Other Rotunda-level displays include the fossil collection, which traces evolution back billions of years and includes a 3.5-billion-year-old stromatolite (blue-green algae clump) fossil -- one of the earliest signs of life on Earth -- and a 70-million-year-old dinosaur egg. Life in the Ancient Seas features a 100-foot-long mural depicting primitive whales, a life-size walk-around diorama of a 230-million-year-old coral reef, and more than 2,000 fossils that chronicle the evolution of marine life. The Dinosaur Hall displays giant skeletons of creatures that dominated the earth for 140 million years before their extinction about 65 million years ago. Suspended from the ceiling over Dinosaur Hall are replicas of ancient birds, including a life-size model of the pterosaur, which had a 40-foot wingspan. Also residing above this hall is the jaw of an ancient shark, the Carcharodon megalodon, which lived in the oceans 5 million years ago. A monstrous 40-foot-long predator, with teeth 5 to 6 inches long, it could have consumed a Volkswagen Bug in one gulp. In an effort to update this exhibit, the museum in 2001 mounted a digital triceratops (that is, a computerized rendering of that dinosaur); you can manipulate the image to learn more about it.
Don't miss the Discovery Center, funded by the Discovery Channel, featuring the Johnson IMAX theater with a six-story-high screen for 2-D and 3-D movies (T-Rex: Back to the Cretaceous and Galapagos were among those shown in 2002), a six-story Atrium Cafe with a food court, and expanded museum shops. In spring 2002, the museum opened the small Fossil Café, located within the dinosaur exhibit on the first floor. In this 50-seat cafe, the tables' clear plastic tops are actually fossil cases that present fossilized plants and insects for your inspection as you munch away on smoked turkey sandwiches, goat cheese quiche, and the like.

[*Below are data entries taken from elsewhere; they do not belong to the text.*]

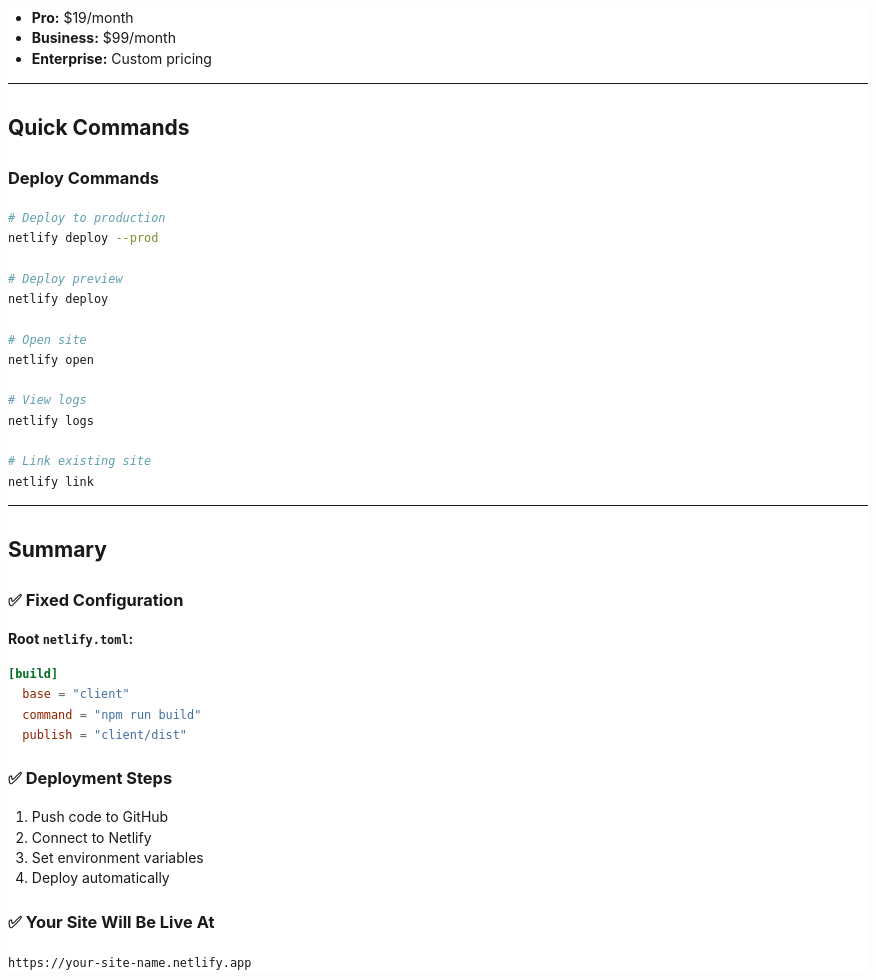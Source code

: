 - **Pro:** $19/month
- **Business:** $99/month
- **Enterprise:** Custom pricing

---

## Quick Commands

### Deploy Commands

```bash
# Deploy to production
netlify deploy --prod

# Deploy preview
netlify deploy

# Open site
netlify open

# View logs
netlify logs

# Link existing site
netlify link
```

---

## Summary

### ✅ Fixed Configuration

**Root `netlify.toml`:**
```toml
[build]
  base = "client"
  command = "npm run build"
  publish = "client/dist"
```

### ✅ Deployment Steps

1. Push code to GitHub
2. Connect to Netlify
3. Set environment variables
4. Deploy automatically

### ✅ Your Site Will Be Live At

```
https://your-site-name.netlify.app
```
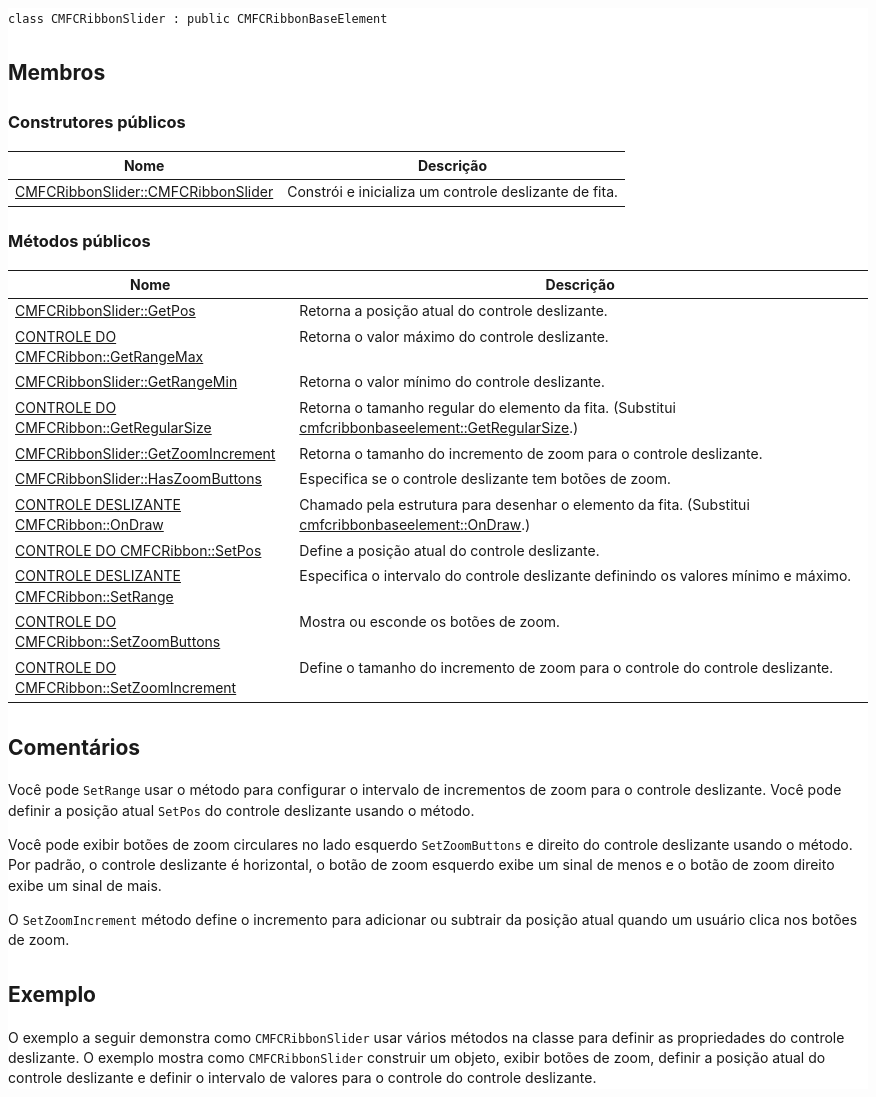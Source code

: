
 ```
class CMFCRibbonSlider : public CMFCRibbonBaseElement
```

## <a name="members"></a>Membros

### <a name="public-constructors"></a>Construtores públicos

|Nome|Descrição|
|----------|-----------------|
|[CMFCRibbonSlider::CMFCRibbonSlider](#cmfcribbonslider)|Constrói e inicializa um controle deslizante de fita.|

### <a name="public-methods"></a>Métodos públicos

|Nome|Descrição|
|----------|-----------------|
|[CMFCRibbonSlider::GetPos](#getpos)|Retorna a posição atual do controle deslizante.|
|[CONTROLE DO CMFCRibbon::GetRangeMax](#getrangemax)|Retorna o valor máximo do controle deslizante.|
|[CMFCRibbonSlider::GetRangeMin](#getrangemin)|Retorna o valor mínimo do controle deslizante.|
|[CONTROLE DO CMFCRibbon::GetRegularSize](#getregularsize)|Retorna o tamanho regular do elemento da fita. (Substitui [cmfcribbonbaseelement::GetRegularSize](../../mfc/reference/cmfcribbonbaseelement-class.md#getregularsize).)|
|[CMFCRibbonSlider::GetZoomIncrement](#getzoomincrement)|Retorna o tamanho do incremento de zoom para o controle deslizante.|
|[CMFCRibbonSlider::HasZoomButtons](#haszoombuttons)|Especifica se o controle deslizante tem botões de zoom.|
|[CONTROLE DESLIZANTE CMFCRibbon::OnDraw](#ondraw)|Chamado pela estrutura para desenhar o elemento da fita. (Substitui [cmfcribbonbaseelement::OnDraw](../../mfc/reference/cmfcribbonbaseelement-class.md#ondraw).)|
|[CONTROLE DO CMFCRibbon::SetPos](#setpos)|Define a posição atual do controle deslizante.|
|[CONTROLE DESLIZANTE CMFCRibbon::SetRange](#setrange)|Especifica o intervalo do controle deslizante definindo os valores mínimo e máximo.|
|[CONTROLE DO CMFCRibbon::SetZoomButtons](#setzoombuttons)|Mostra ou esconde os botões de zoom.|
|[CONTROLE DO CMFCRibbon::SetZoomIncrement](#setzoomincrement)|Define o tamanho do incremento de zoom para o controle do controle deslizante.|

## <a name="remarks"></a>Comentários

Você pode `SetRange` usar o método para configurar o intervalo de incrementos de zoom para o controle deslizante. Você pode definir a posição atual `SetPos` do controle deslizante usando o método.

Você pode exibir botões de zoom circulares no lado esquerdo `SetZoomButtons` e direito do controle deslizante usando o método. Por padrão, o controle deslizante é horizontal, o botão de zoom esquerdo exibe um sinal de menos e o botão de zoom direito exibe um sinal de mais.

O `SetZoomIncrement` método define o incremento para adicionar ou subtrair da posição atual quando um usuário clica nos botões de zoom.

## <a name="example"></a>Exemplo

O exemplo a seguir demonstra como `CMFCRibbonSlider` usar vários métodos na classe para definir as propriedades do controle deslizante. O exemplo mostra como `CMFCRibbonSlider` construir um objeto, exibir botões de zoom, definir a posição atual do controle deslizante e definir o intervalo de valores para o controle do controle deslizante.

The theater box office is on the first floor of the museum; purchase tickets as early as possible, or at least 30 minutes before the screening. The box office is open daily from 9:45am through the last show. Films are shown continuously throughout the day. Ticket prices are $7.50 for adults and $6 for children (2-12) and seniors 55 or older. On Friday nights from 6 to 10pm, the theater stages live (no cover) jazz nights, starring excellent local musicians
Open: Daily 10am-5:30pm. In summer the museum often stays open until 8pm, but call to confirm. Free highlight tours Mon-Thurs 10:30am and 1:30pm, Fri 10:30am.Free admission.Closed Dec 25.Metro: Smithsonian or Federal Triangle.